Laura Birek: Do I lack backbone? Oh my God. Well, what about the Unsinkable Molly Brown? She was unsinkable.
Shanna Micko: That’s right. This guy doesn’t know what he is talking about.
Laura Birek: This guy doesn’t know what he is talking about. This is sort of like numerology too. It creates some sort of path for your baby if you name your baby… I don’t even want to name soft names. What’s wrong with this? I don’t like this person. Let’s move on.
Shanna Micko: I don’t like this person either. In the 1930s, a government issued a pamphlet encouraged parents to start potty training their children the moment they’re born.
Laura Birek: Okay. Did it work?
Shanna Micko: Well, do we still do that?
Laura Birek: We don’t. Actually, that’s not true. There are people who do that elimination communication.
Shanna Micko: True.
Laura Birek: So maybe they’re onto something we’re not. I know that diapers are so wasteful and I can see the benefit of not having to use them as long, but they are also pretty convenient in a way.
Shanna Micko: They are. They’re so convenient. I do feel like an asshole for using so many diapers.
Laura Birek: Yeah, I know. Me too.
Shanna Micko: Get on that elimination communication. Just wedge that into our busy schedule. Let’s see. Okay, here we go. In the 1940s, thumb sucking was obviously very frowned upon and so they came out with a product to dissuade babies from sucking their thumb and the brush on nail treatment contained acetone, nail polish and capsicum.
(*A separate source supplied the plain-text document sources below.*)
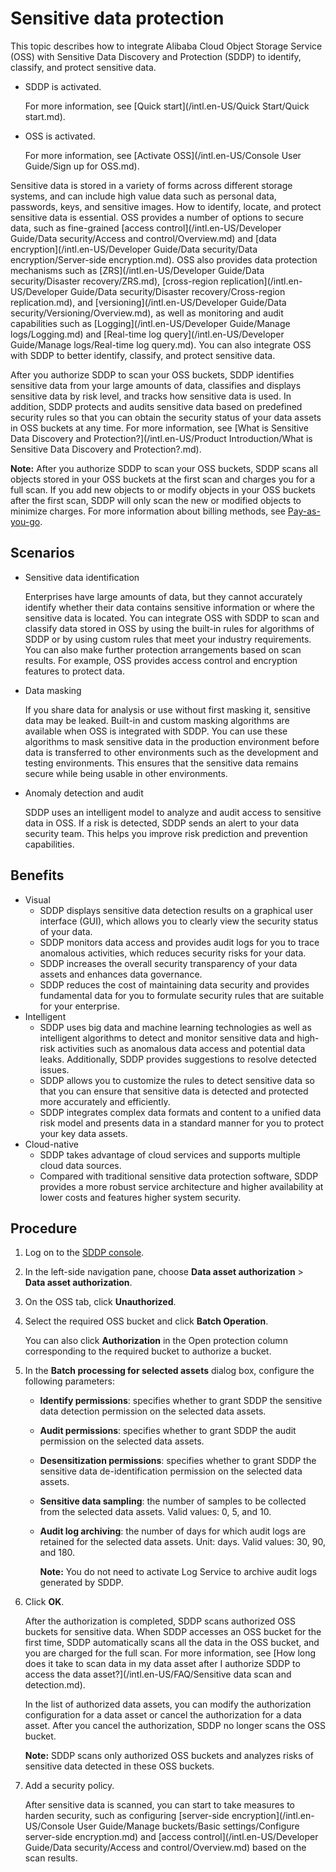 # Sensitive data protection

This topic describes how to integrate Alibaba Cloud Object Storage Service \(OSS\) with Sensitive Data Discovery and Protection \(SDDP\) to identify, classify, and protect sensitive data.

-   SDDP is activated.

    For more information, see [Quick start](/intl.en-US/Quick Start/Quick start.md).

-   OSS is activated.

    For more information, see [Activate OSS](/intl.en-US/Console User Guide/Sign up for OSS.md).


Sensitive data is stored in a variety of forms across different storage systems, and can include high value data such as personal data, passwords, keys, and sensitive images. How to identify, locate, and protect sensitive data is essential. OSS provides a number of options to secure data, such as fine-grained [access control](/intl.en-US/Developer Guide/Data security/Access and control/Overview.md) and [data encryption](/intl.en-US/Developer Guide/Data security/Data encryption/Server-side encryption.md). OSS also provides data protection mechanisms such as [ZRS](/intl.en-US/Developer Guide/Data security/Disaster recovery/ZRS.md), [cross-region replication](/intl.en-US/Developer Guide/Data security/Disaster recovery/Cross-region replication.md), and [versioning](/intl.en-US/Developer Guide/Data security/Versioning/Overview.md), as well as monitoring and audit capabilities such as [Logging](/intl.en-US/Developer Guide/Manage logs/Logging.md) and [Real-time log query](/intl.en-US/Developer Guide/Manage logs/Real-time log query.md). You can also integrate OSS with SDDP to better identify, classify, and protect sensitive data.

After you authorize SDDP to scan your OSS buckets, SDDP identifies sensitive data from your large amounts of data, classifies and displays sensitive data by risk level, and tracks how sensitive data is used. In addition, SDDP protects and audits sensitive data based on predefined security rules so that you can obtain the security status of your data assets in OSS buckets at any time. For more information, see [What is Sensitive Data Discovery and Protection?](/intl.en-US/Product Introduction/What is Sensitive Data Discovery and Protection?.md).

**Note:** After you authorize SDDP to scan your OSS buckets, SDDP scans all objects stored in your OSS buckets at the first scan and charges you for a full scan. If you add new objects to or modify objects in your OSS buckets after the first scan, SDDP will only scan the new or modified objects to minimize charges. For more information about billing methods, see [Pay-as-you-go](/intl.en-US/Pricing/Pay-as-you-go.md).

## Scenarios

-   Sensitive data identification

    Enterprises have large amounts of data, but they cannot accurately identify whether their data contains sensitive information or where the sensitive data is located. You can integrate OSS with SDDP to scan and classify data stored in OSS by using the built-in rules for algorithms of SDDP or by using custom rules that meet your industry requirements. You can also make further protection arrangements based on scan results. For example, OSS provides access control and encryption features to protect data.

-   Data masking

    If you share data for analysis or use without first masking it, sensitive data may be leaked. Built-in and custom masking algorithms are available when OSS is integrated with SDDP. You can use these algorithms to mask sensitive data in the production environment before data is transferred to other environments such as the development and testing environments. This ensures that the sensitive data remains secure while being usable in other environments.

-   Anomaly detection and audit

    SDDP uses an intelligent model to analyze and audit access to sensitive data in OSS. If a risk is detected, SDDP sends an alert to your data security team. This helps you improve risk prediction and prevention capabilities.


## Benefits

-   Visual
    -   SDDP displays sensitive data detection results on a graphical user interface \(GUI\), which allows you to clearly view the security status of your data.
    -   SDDP monitors data access and provides audit logs for you to trace anomalous activities, which reduces security risks for your data.
    -   SDDP increases the overall security transparency of your data assets and enhances data governance.
    -   SDDP reduces the cost of maintaining data security and provides fundamental data for you to formulate security rules that are suitable for your enterprise.
-   Intelligent
    -   SDDP uses big data and machine learning technologies as well as intelligent algorithms to detect and monitor sensitive data and high-risk activities such as anomalous data access and potential data leaks. Additionally, SDDP provides suggestions to resolve detected issues.
    -   SDDP allows you to customize the rules to detect sensitive data so that you can ensure that sensitive data is detected and protected more accurately and efficiently.
    -   SDDP integrates complex data formats and content to a unified data risk model and presents data in a standard manner for you to protect your key data assets.
-   Cloud-native
    -   SDDP takes advantage of cloud services and supports multiple cloud data sources.
    -   Compared with traditional sensitive data protection software, SDDP provides a more robust service architecture and higher availability at lower costs and features higher system security.

## Procedure

1.  Log on to the [SDDP console](https://yundun.console.aliyun.com/?p=sddp#/overview).

2.  In the left-side navigation pane, choose **Data asset authorization** \> **Data asset authorization**.

3.  On the OSS tab, click **Unauthorized**.

4.  Select the required OSS bucket and click **Batch Operation**.

    You can also click **Authorization** in the Open protection column corresponding to the required bucket to authorize a bucket.

5.  In the **Batch processing for selected assets** dialog box, configure the following parameters:

    -   **Identify permissions**: specifies whether to grant SDDP the sensitive data detection permission on the selected data assets.
    -   **Audit permissions**: specifies whether to grant SDDP the audit permission on the selected data assets.
    -   **Desensitization permissions**: specifies whether to grant SDDP the sensitive data de-identification permission on the selected data assets.
    -   **Sensitive data sampling**: the number of samples to be collected from the selected data assets. Valid values: 0, 5, and 10.
    -   **Audit log archiving**: the number of days for which audit logs are retained for the selected data assets. Unit: days. Valid values: 30, 90, and 180.

        **Note:** You do not need to activate Log Service to archive audit logs generated by SDDP.

6.  Click **OK**.

    After the authorization is completed, SDDP scans authorized OSS buckets for sensitive data. When SDDP accesses an OSS bucket for the first time, SDDP automatically scans all the data in the OSS bucket, and you are charged for the full scan. For more information, see [How long does it take to scan data in my data asset after I authorize SDDP to access the data asset?](/intl.en-US/FAQ/Sensitive data scan and detection.md).

    In the list of authorized data assets, you can modify the authorization configuration for a data asset or cancel the authorization for a data asset. After you cancel the authorization, SDDP no longer scans the OSS bucket.

    **Note:** SDDP scans only authorized OSS buckets and analyzes risks of sensitive data detected in these OSS buckets.

7.  Add a security policy.

    After sensitive data is scanned, you can start to take measures to harden security, such as configuring [server-side encryption](/intl.en-US/Console User Guide/Manage buckets/Basic settings/Configure server-side encryption.md) and [access control](/intl.en-US/Developer Guide/Data security/Access and control/Overview.md) based on the scan results.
Laura Birek: Capsicum is a spice, right?
Shanna Micko: Yeah, that hot pepper spice.
Laura Birek: Oh, poor babies. I’m a terrible nail biter. I’ve always bitten my nails. I’m now sort of at peace with the fact that I’m think I’m just always going to be a nail biter and if that’s my bad habit, it’s the thing I do. Fine. Could be worse, right? But I’ve tried everything and in college I tried the bitter nail polish you put on and oh my God, that stuff was so disgusting and it didn’t stop me from really biting my nails. Obviously, I didn’t want to put it in my mouth, but I couldn’t keep doing it because if you wiped your lips with your finger after you ate, you’d get it on your lips. I was single at the time and I remember thinking I can’t have this bitter stuff on my lips. What if a cute boy wants to kiss me?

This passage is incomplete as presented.